Grande parte do território tornou-se perigosamente inflamável. Por um lado, a expansão de monoculturas florestais criou paisagens homogéneas e frágeis, fruto de decisões tomadas num contexto de abandono rural, que deixaram um legado de risco acumulado e dependência de modelos extrativos. Por outro, o problema fundiário continua a ser um dos maiores bloqueios: a ausência de cadastro atualizado, a fragmentação da propriedade e a falta de modelos de gestão conjunta dificultam qualquer resposta eficaz.
A isto soma-se a pressão climática. A região mediterrânica aquece mais depressa do que a média global. Ondas de calor prolongadas, vegetação seca, ventos imprevisíveis e humidade reduzida criam condições ideais para que qualquer ignição se transforme num desastre. Esta realidade já instalada vem agravar vulnerabilidades há muito conhecidas, como o despovoamento, o envelhecimento, o colapso das economias locais e a perda de capacidade institucional.
Mas há sinais de que outro caminho é possível.
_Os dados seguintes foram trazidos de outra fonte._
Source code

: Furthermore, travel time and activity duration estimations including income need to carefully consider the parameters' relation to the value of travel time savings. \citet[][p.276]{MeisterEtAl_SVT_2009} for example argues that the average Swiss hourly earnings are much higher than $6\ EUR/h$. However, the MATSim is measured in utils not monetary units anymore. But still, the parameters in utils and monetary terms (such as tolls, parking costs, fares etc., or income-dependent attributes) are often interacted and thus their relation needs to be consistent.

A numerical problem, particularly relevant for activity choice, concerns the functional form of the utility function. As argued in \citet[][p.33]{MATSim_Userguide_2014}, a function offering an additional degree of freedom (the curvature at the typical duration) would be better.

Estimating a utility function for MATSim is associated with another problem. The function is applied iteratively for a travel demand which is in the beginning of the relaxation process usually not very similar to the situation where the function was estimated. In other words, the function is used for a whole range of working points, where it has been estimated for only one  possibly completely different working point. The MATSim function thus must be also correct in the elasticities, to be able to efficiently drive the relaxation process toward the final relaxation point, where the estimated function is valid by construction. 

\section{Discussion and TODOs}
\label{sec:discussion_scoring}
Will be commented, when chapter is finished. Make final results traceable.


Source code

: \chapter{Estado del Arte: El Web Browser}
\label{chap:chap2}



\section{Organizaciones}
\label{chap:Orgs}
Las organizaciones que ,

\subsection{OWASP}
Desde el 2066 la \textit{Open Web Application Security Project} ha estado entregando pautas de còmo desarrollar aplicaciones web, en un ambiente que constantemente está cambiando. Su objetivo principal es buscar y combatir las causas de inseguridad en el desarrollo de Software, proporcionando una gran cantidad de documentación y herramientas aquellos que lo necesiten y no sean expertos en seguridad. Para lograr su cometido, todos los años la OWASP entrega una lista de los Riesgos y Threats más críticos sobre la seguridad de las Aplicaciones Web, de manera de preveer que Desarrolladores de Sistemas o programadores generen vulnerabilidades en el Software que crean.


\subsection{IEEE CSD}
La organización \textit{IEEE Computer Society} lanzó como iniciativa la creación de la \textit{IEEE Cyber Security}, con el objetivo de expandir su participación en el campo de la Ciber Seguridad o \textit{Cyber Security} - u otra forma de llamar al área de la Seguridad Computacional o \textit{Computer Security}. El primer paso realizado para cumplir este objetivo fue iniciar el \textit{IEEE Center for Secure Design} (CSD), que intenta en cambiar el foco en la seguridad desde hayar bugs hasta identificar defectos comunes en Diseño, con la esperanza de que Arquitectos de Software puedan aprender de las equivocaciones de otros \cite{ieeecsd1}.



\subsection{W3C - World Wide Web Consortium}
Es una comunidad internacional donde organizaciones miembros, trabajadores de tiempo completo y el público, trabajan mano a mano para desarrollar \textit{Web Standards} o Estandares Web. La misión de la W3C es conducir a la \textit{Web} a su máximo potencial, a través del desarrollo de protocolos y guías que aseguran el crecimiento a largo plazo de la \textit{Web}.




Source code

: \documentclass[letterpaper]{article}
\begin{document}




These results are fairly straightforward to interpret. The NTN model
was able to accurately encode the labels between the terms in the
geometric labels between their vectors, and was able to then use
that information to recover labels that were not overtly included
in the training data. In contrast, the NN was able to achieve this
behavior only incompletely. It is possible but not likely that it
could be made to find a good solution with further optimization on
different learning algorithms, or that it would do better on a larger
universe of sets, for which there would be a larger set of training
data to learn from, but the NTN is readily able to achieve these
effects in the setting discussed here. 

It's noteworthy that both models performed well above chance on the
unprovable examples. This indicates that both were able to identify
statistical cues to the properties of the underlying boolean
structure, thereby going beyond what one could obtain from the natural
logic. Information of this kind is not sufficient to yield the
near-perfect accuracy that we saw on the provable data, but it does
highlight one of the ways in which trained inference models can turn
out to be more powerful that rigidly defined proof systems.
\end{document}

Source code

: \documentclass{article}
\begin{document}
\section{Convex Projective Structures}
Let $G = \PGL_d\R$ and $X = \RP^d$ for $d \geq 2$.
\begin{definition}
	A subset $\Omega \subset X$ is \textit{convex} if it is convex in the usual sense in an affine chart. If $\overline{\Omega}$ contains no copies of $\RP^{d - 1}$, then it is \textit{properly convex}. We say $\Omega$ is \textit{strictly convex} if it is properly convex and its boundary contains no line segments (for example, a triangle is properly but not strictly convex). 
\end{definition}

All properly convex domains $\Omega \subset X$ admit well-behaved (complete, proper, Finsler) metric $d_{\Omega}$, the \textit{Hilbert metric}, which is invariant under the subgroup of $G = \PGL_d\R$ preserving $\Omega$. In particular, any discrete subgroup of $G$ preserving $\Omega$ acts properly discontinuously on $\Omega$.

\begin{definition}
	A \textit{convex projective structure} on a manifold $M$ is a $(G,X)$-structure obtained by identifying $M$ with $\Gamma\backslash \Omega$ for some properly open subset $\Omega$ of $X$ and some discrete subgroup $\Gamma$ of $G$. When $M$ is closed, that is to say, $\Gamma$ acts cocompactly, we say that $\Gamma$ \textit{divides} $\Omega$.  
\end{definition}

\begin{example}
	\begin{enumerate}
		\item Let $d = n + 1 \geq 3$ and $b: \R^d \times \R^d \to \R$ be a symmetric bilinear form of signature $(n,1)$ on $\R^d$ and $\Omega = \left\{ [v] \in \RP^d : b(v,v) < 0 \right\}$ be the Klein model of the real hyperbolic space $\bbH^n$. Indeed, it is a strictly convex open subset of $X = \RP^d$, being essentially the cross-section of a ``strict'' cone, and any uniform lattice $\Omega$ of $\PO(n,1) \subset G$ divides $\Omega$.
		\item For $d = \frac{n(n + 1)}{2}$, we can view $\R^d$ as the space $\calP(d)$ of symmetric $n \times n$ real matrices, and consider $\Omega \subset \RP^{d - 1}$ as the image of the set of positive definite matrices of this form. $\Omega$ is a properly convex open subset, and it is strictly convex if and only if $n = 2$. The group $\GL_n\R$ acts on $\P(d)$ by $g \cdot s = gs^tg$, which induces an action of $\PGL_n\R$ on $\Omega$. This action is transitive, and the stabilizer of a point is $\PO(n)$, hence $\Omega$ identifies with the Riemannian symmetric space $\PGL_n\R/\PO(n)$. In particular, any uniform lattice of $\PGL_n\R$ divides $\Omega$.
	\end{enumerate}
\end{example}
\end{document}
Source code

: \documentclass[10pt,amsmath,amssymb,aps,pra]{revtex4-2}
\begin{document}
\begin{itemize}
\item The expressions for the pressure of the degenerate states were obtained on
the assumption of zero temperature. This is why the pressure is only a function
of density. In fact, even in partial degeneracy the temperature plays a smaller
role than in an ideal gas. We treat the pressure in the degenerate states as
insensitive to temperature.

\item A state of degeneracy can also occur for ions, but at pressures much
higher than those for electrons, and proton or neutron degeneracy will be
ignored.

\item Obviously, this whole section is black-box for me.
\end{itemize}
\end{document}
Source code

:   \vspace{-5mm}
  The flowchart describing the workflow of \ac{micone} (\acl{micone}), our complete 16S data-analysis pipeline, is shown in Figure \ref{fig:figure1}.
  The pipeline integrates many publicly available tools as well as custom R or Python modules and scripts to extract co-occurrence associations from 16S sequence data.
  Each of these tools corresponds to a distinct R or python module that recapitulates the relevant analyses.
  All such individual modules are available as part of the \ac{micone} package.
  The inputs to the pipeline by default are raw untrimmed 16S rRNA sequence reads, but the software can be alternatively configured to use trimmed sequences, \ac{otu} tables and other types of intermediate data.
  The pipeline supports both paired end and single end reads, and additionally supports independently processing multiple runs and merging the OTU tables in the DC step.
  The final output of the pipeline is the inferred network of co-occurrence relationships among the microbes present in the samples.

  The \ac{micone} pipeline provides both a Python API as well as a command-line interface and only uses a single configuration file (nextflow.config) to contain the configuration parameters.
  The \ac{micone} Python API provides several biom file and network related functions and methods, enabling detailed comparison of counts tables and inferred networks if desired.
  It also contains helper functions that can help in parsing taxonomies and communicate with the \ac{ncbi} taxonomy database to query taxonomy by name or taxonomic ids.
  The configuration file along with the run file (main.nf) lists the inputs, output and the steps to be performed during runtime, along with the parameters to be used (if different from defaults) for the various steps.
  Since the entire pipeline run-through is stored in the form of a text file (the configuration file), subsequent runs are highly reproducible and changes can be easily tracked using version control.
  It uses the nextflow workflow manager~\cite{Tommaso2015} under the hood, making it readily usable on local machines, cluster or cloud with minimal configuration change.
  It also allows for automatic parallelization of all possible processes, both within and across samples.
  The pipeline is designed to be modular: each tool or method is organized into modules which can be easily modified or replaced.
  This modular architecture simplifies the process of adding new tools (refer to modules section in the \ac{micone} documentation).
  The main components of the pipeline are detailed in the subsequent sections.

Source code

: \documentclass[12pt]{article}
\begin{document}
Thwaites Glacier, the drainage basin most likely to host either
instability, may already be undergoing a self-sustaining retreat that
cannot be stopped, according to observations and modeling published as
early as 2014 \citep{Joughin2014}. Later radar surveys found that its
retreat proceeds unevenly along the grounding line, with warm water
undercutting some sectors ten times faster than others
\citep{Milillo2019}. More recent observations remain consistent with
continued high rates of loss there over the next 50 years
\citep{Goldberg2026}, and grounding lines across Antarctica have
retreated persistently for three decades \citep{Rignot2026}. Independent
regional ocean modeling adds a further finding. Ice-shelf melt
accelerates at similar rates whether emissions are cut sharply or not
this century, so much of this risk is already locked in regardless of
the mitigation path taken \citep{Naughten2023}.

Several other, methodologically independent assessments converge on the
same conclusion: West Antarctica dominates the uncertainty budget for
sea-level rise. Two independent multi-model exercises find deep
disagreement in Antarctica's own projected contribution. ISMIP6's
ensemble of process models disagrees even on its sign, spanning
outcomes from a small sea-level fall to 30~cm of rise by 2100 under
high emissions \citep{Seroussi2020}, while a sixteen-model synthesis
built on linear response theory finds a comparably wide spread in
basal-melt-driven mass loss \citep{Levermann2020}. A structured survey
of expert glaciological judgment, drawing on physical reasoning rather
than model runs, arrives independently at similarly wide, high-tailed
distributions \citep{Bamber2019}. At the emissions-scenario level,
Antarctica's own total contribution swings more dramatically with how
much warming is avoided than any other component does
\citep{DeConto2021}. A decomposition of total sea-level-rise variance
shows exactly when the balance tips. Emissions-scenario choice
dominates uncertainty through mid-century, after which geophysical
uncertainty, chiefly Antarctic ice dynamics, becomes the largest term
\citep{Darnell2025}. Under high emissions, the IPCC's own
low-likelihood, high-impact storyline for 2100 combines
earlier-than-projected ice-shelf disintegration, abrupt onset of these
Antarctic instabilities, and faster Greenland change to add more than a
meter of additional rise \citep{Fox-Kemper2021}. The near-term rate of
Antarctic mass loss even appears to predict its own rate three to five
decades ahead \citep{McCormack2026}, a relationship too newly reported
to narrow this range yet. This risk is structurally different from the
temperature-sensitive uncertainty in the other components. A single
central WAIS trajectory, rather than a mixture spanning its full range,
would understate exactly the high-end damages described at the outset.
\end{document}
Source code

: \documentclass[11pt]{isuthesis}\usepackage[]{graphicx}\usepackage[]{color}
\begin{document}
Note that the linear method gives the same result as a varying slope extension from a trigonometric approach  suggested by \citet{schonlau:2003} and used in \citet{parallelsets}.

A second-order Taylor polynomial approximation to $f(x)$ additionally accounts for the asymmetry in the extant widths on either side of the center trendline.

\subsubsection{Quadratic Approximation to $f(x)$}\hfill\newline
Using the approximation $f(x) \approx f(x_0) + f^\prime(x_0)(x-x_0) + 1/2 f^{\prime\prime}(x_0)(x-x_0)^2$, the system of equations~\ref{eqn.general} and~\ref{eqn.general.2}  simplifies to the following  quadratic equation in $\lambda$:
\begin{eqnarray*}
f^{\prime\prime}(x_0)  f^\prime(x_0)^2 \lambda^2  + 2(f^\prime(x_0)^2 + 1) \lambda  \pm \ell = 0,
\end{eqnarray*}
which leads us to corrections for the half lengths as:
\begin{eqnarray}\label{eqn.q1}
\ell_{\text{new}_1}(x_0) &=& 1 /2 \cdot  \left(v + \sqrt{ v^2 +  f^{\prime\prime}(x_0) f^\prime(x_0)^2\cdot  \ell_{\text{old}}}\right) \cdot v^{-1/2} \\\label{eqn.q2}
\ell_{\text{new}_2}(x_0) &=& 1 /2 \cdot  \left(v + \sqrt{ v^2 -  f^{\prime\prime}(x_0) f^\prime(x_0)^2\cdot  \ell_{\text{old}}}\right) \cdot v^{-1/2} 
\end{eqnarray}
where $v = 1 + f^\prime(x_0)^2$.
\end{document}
Nas poucas zonas onde subsistem fragmentos de floresta nativa, a frequência e severidade dos incêndios são menores. Não por acaso, mas porque essas áreas têm estrutura ecológica, diversidade funcional e gestão adaptada ao contexto. O contraste é evidente em locais como a Mata da Margaraça, um raro fragmento de floresta autóctone onde carvalhos, castanheiros e outras espécies formam um ecossistema resiliente. Ainda assim, em vez de multiplicar “Margaraças”, continuámos a expandir monoculturas que agravam o risco de incêndio e a escassez hídrica.
Cada verão sem preparação é mais um capítulo de empobrecimento silencioso. Faltam instrumentos de governança partilhada, incentivos eficazes e políticas públicas capazes de integrar o mosaico fragmentado do território numa visão comum. A mudança exige ação articulada e duradoura, práticas adaptadas ao território, como o pastoreio, o uso da biomassa, modelos cooperativos de gestão e regras claras para proteger zonas críticas.
Nada do que aqui escrevo é novo. Estamos perante um problema estrutural e complexo, sem soluções fáceis nem respostas rápidas. Mas o mais inquietante é termos começado a aceitar a sua inevitabilidade. Essa resignação é, talvez, o maior risco de todos. Precisamos de romper com a normalização da perda. Precisamos, com urgência e convicção, de agir.